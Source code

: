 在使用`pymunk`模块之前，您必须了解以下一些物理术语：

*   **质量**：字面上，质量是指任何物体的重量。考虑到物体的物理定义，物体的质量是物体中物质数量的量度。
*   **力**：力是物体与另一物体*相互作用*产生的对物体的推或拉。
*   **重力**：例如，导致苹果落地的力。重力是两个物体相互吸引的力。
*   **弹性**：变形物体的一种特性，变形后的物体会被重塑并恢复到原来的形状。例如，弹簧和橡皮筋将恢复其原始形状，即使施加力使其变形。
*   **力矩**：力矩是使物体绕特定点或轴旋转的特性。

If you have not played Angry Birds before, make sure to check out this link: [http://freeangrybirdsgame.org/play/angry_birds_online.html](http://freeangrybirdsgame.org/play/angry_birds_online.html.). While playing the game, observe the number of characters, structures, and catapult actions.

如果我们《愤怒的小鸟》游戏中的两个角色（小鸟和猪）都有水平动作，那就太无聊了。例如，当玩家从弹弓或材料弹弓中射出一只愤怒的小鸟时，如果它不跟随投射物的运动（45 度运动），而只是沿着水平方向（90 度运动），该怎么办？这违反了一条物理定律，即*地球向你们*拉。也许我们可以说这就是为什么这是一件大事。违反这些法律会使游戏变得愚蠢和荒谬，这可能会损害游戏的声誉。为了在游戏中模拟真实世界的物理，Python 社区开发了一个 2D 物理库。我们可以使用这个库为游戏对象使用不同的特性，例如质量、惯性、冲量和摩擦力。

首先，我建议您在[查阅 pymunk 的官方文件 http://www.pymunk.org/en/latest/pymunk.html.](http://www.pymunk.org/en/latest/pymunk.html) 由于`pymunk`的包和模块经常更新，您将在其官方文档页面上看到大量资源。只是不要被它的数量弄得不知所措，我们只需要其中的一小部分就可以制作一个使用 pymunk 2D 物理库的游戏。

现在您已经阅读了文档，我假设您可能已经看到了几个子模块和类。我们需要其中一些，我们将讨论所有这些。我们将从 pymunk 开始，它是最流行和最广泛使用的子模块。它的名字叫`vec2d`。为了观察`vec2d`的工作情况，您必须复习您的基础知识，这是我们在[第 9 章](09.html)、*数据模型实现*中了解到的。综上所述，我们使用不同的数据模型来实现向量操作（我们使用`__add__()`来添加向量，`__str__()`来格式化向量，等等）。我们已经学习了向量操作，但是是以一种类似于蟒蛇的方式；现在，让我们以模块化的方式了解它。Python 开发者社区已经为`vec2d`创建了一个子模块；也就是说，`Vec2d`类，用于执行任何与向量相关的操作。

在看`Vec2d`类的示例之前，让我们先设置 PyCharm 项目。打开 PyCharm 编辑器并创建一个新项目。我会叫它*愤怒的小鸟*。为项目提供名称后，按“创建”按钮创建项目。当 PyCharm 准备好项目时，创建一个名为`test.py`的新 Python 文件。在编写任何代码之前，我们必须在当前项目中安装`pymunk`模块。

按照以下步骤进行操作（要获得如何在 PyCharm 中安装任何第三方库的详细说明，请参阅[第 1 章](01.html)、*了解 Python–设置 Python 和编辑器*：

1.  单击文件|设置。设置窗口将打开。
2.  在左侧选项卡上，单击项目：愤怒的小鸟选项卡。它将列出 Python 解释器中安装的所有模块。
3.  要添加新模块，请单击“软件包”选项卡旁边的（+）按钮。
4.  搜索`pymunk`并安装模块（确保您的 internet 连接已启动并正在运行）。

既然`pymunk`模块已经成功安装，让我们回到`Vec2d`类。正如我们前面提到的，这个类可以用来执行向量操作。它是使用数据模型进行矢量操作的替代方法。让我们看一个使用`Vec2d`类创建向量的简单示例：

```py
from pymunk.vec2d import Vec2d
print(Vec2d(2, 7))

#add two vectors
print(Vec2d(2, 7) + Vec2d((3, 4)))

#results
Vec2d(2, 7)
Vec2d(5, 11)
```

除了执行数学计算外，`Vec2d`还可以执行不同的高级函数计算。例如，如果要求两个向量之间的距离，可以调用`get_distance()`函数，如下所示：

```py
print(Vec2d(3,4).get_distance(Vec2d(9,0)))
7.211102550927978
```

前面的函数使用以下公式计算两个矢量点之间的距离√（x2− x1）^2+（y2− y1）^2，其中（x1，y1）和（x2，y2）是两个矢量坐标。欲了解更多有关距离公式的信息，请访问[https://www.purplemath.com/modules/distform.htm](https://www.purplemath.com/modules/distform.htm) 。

■ Exercise: Retype only this portion of the data above: the line containing "社区开发了一个 2D 物理库。我们可以使用这个库为游戏对象使用不同的特性，例如质量、惯性、冲量和摩擦力。", the line containing "首先，我建议您在[查阅 pymunk 的官方文件", and all lines between them, exactly.

■ Result of the task:
如果我们《愤怒的小鸟》游戏中的两个角色（小鸟和猪）都有水平动作，那就太无聊了。例如，当玩家从弹弓或材料弹弓中射出一只愤怒的小鸟时，如果它不跟随投射物的运动（45 度运动），而只是沿着水平方向（90 度运动），该怎么办？这违反了一条物理定律，即*地球向你们*拉。也许我们可以说这就是为什么这是一件大事。违反这些法律会使游戏变得愚蠢和荒谬，这可能会损害游戏的声誉。为了在游戏中模拟真实世界的物理，Python 社区开发了一个 2D 物理库。我们可以使用这个库为游戏对象使用不同的特性，例如质量、惯性、冲量和摩擦力。

首先，我建议您在[查阅 pymunk 的官方文件 http://www.pymunk.org/en/latest/pymunk.html.](http://www.pymunk.org/en/latest/pymunk.html) 由于`pymunk`的包和模块经常更新，您将在其官方文档页面上看到大量资源。只是不要被它的数量弄得不知所措，我们只需要其中的一小部分就可以制作一个使用 pymunk 2D 物理库的游戏。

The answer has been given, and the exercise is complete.